* _Exercise requirements_: In the records below, find the line holding "In this program" and the line holding "3. isDecimal - function". Set down both, with every line between them, exactly.

*** Materials provided Section Begins ***

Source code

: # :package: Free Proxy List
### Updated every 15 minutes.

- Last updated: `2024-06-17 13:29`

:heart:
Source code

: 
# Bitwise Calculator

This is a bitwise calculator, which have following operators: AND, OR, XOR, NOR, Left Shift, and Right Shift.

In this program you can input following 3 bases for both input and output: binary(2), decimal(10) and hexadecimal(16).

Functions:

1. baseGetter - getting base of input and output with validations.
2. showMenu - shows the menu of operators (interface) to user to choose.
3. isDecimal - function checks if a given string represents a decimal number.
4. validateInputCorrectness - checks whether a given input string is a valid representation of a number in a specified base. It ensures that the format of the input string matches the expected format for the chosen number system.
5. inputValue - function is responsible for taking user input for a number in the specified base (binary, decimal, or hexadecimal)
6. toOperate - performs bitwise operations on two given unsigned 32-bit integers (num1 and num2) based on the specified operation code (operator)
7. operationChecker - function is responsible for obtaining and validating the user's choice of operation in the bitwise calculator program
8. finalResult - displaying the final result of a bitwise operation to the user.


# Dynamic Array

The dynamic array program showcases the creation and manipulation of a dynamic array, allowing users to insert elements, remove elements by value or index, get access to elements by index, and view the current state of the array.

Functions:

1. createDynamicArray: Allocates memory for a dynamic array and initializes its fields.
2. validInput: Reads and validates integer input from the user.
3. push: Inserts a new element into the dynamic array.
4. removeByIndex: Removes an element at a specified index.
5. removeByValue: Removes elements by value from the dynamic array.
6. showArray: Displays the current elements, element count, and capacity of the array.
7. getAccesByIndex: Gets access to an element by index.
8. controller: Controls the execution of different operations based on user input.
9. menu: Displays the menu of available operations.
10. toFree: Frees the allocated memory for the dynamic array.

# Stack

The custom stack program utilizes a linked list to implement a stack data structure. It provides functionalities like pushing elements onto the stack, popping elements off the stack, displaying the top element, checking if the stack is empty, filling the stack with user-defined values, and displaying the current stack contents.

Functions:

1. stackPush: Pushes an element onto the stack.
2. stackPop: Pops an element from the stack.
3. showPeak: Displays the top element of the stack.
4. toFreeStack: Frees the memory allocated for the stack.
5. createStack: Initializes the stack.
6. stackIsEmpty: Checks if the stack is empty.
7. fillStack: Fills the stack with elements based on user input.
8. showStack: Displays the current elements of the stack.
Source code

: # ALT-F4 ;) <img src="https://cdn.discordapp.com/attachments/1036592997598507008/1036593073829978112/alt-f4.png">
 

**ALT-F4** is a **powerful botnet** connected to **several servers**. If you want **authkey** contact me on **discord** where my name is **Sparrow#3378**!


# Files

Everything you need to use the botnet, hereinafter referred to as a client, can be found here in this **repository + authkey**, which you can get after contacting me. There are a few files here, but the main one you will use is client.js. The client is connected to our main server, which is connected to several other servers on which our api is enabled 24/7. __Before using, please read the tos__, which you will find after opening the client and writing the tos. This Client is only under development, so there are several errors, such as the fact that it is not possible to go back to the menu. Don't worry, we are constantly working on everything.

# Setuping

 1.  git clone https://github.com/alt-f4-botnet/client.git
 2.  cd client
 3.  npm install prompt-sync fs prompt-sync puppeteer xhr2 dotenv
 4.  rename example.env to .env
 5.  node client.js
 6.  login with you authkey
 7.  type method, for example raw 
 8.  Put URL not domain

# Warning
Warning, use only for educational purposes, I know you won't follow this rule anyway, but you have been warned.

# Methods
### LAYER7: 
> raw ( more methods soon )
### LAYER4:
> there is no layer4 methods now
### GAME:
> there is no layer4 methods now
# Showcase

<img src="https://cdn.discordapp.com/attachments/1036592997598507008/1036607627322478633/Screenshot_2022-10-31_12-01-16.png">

*** Materials provided Section Ends ***
*** Materials provided Section Begins ***

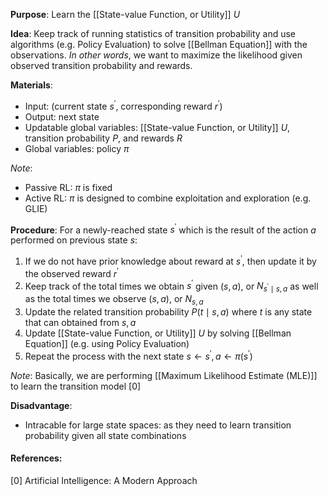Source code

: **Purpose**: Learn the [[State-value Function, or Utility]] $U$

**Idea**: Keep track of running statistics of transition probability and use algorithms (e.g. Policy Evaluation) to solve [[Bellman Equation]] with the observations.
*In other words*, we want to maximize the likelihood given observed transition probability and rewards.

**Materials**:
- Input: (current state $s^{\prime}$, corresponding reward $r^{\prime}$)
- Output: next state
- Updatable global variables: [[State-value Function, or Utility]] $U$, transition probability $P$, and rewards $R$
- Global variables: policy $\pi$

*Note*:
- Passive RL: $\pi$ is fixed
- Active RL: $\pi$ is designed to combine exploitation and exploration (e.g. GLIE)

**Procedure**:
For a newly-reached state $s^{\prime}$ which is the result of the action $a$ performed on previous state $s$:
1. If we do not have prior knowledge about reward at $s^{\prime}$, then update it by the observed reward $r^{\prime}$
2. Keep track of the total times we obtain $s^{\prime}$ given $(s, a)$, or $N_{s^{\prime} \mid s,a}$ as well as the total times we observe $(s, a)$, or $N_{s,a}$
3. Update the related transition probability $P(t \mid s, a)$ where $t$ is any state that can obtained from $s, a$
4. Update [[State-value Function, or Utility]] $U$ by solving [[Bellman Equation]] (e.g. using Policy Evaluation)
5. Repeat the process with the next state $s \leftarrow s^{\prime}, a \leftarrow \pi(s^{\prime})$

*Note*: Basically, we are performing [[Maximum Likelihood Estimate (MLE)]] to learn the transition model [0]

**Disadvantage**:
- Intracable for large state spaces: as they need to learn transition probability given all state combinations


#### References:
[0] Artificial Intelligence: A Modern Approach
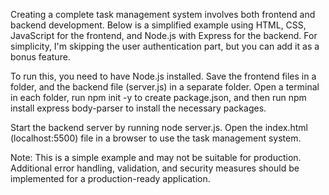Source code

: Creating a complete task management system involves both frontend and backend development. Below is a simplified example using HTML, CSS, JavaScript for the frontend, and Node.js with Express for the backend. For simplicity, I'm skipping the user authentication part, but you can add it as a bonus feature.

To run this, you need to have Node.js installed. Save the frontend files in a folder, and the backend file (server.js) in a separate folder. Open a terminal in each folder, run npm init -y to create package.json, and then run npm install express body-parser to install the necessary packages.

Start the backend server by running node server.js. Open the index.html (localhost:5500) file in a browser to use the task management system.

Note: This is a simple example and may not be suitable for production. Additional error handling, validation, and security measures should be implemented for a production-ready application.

*** Materials provided Section Ends ***

* _Reply_:
In this program you can input following 3 bases for both input and output: binary(2), decimal(10) and hexadecimal(16).

Functions:

1. baseGetter - getting base of input and output with validations.
2. showMenu - shows the menu of operators (interface) to user to choose.
3. isDecimal - function checks if a given string represents a decimal number.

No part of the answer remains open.